Unless you’ve been living under a rock, you will have heard ad nauseum that April 15, 2012, is the 100th anniversary of the sinking of the RSS Titanic after striking an iceberg. What is more, you’ll probably have watched some of the many films, miniseries, documentaries, etc… about the disaster that are being broadcast on every TV channel right now. And in fact, I should have a review of the most recent Julian Fellowes’ miniseries coming on this blog in a couple of days.
But for now, let us remember the other disaster with a major loss of life that happened on a 15th of April. For April 15, 2012 is also the 23rd anniversary of the Hillsborough disaster, where 96 Liverpool football fans died after a deadly crush during the 1989 FA Cup semi-finals at the Hillsborough Stadium in Sheffield.
I remember seeing footage of the Hillsborough disaster on the German TV news back in 1989. It was three days to my 16th birthday – the same age as many of the victims. But in the 1980s there seemed to be stadium disasters involving British football fans all the time. There was the Heysel Stadium disaster, the Bradford Stadium fire and the German media always blamed the disasters on British football hooligans, which is flat out wrong in the case of Hillsborough and Bradford, neither of which was caused by hooligans. And in retrospect, the coverage in the German media makes me angry.
Fast forward seven years. I’m a student doing my semester abroad at the University of Westminster. I’m very careful to stay away from British football fans, because everybody knows that they are horrible hooligans. Except that the football fans I saw on the tube or at the train station were no different from the football fans back at home and certainly no more violent.
I live in an attic in Harlesden not far from Kensal Green Cemetery. And because I like historic cemeteries I visit the cemetery and come across a grave that is bedecked with football memorablia for Liverpool FC. Curious, I investigate further and notice that it’s a double grave for two young men, brothers apparently, who died on the same day in 1989. At the time, I didn’t make the connection – I thought they must have died in a car accident or something like that.
Sometime later, in a sociology class at university, we discuss boycotts and why they’re so rarely successful and a student says, “Well, the boycott against The Sun is Liverpool is an example that was successful.”
“Why does Liverpool boycott the Sun?”, I ask the student sitting next to me.
“Because of their coverage about the Hillsborough Stadium disaster”, he answers.
“Which one was Hillsborough?”, I ask, “The one where the stands burned down?”
“No, the disaster where more than ninety Liverpool fans were crushed to death against the steel fences.”
“Oh yes, I remember seeing that in the news.
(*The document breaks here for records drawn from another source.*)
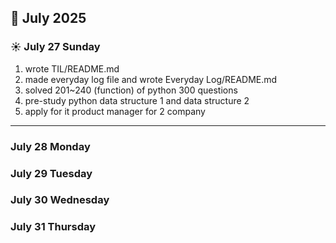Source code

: ## 📅 July 2025

### ☀️ July 27 Sunday
1. wrote TIL/README.md
2. made everyday log file and wrote Everyday Log/README.md
3. solved 201~240 (function) of python 300 questions
4. pre-study python data structure 1 and data structure 2
5. apply for it product manager for 2 company

---

### July 28 Monday

### July 29 Tuesday

### July 30 Wednesday

### July 31 Thursday
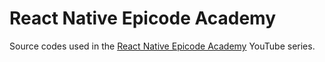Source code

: # React Native Epicode Academy
Source codes used in the [React Native Epicode Academy](https://www.youtube.com/channel/UCjeodJlopQe4b91Y-uS18Ow) YouTube series.

# 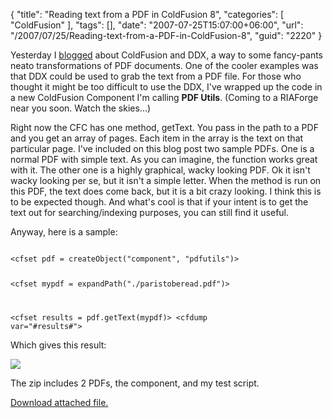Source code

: {
	"title": "Reading text from a PDF in ColdFusion 8",
	"categories": [
		"ColdFusion"
	],
	"tags": [],
	"date": "2007-07-25T15:07:00+06:00",
	"url": "/2007/07/25/Reading-text-from-a-PDF-in-ColdFusion-8",
	"guid": "2220"
}

Yesterday I <a href="http://www.raymondcamden.com/index.cfm/2007/7/24/ColdFusion-8-Working-with-PDFs-Part-7">blogged</a> about ColdFusion and DDX, a way to some fancy-pants neato transformations of PDF documents. One of the cooler examples was that DDX could be used to grab the text from a PDF file. For those who thought it might be too difficult to use the DDX, I've wrapped up the code in a new ColdFusion Component I'm calling <b>PDF Utils</b>. (Coming to a RIAForge near you soon. Watch the skies...) 

Right now the CFC has one method, getText. You pass in the path to a PDF and you get an array of pages. Each item in the array is the text on that particular page. I've included on this blog post two sample PDFs. One is a normal PDF with simple text. As you can imagine, the function works great with it. The other one is a highly graphical, wacky looking PDF. Ok it isn't wacky looking per se, but it isn't a simple letter. When the method is run on this PDF, the text does come back, but it is a bit crazy looking. I think this is to be expected though. And what's cool is that if your intent is to get the text out for searching/indexing purposes, you can still find it useful.

Anyway, here is a sample:

<code>
&lt;cfset pdf = createObject("component", "pdfutils")&gt;

&lt;cfset mypdf = expandPath("./paristoberead.pdf")&gt;

&lt;cfset results = pdf.getText(mypdf)&gt;
&lt;cfdump var="#results#"&gt;
</code>

Which gives this result:

<img src="http://www.coldfusionjedi.com/images/pdftotext.png">

The zip includes 2 PDFs, the component, and my test script.<p><a href='enclosures/D%3A%5Chosts%5Cwww%2Ecoldfusionjedi%2Ecom%5Cenclosures%2FArchive7%2Ezip'>Download attached file.</a></p>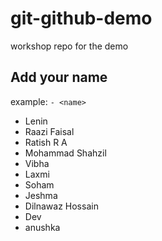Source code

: # git-github-demo

workshop repo for the demo

## Add your name

example: `- <name>`

- Lenin
- Raazi Faisal
- Ratish R A 
- Mohammad Shahzil
- Vibha
- Laxmi 
- Soham
- Jeshma
- Dilnawaz Hossain
- Dev
- anushka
It was horrible.”
This was the point where I realized that the German media reporting about the Hillsborough disaster had swallowed the Sun‘s lies unquestioned.
I didn’t really think about the Hillsborough disaster again until the 20th anniversary in 2009, when I chanced to see a list of those who had died and their photos posted online. And I thought, “Crap, those kids were my age. And they were the age of my students, many of whom are huge football fans.” This was also when I read up about the disaster and was shocked to discover that the families were still waiting for answers twenty years later.
I sometimes read a text about the Hillsborough disaster in class with my 8th and 9th grade students, because many of my students are football fans and the same age as many of the victims were. The Hillsborough text always leads to good discussions about the role of the media and the fact that human stampedes and mass crushes still happen (e.g. the Love Parade disaster in 2010).
So in addition to the 1514 people who died aboard the Titanic, let’s also remember the 96 people who died at the Hillsborough Stadium.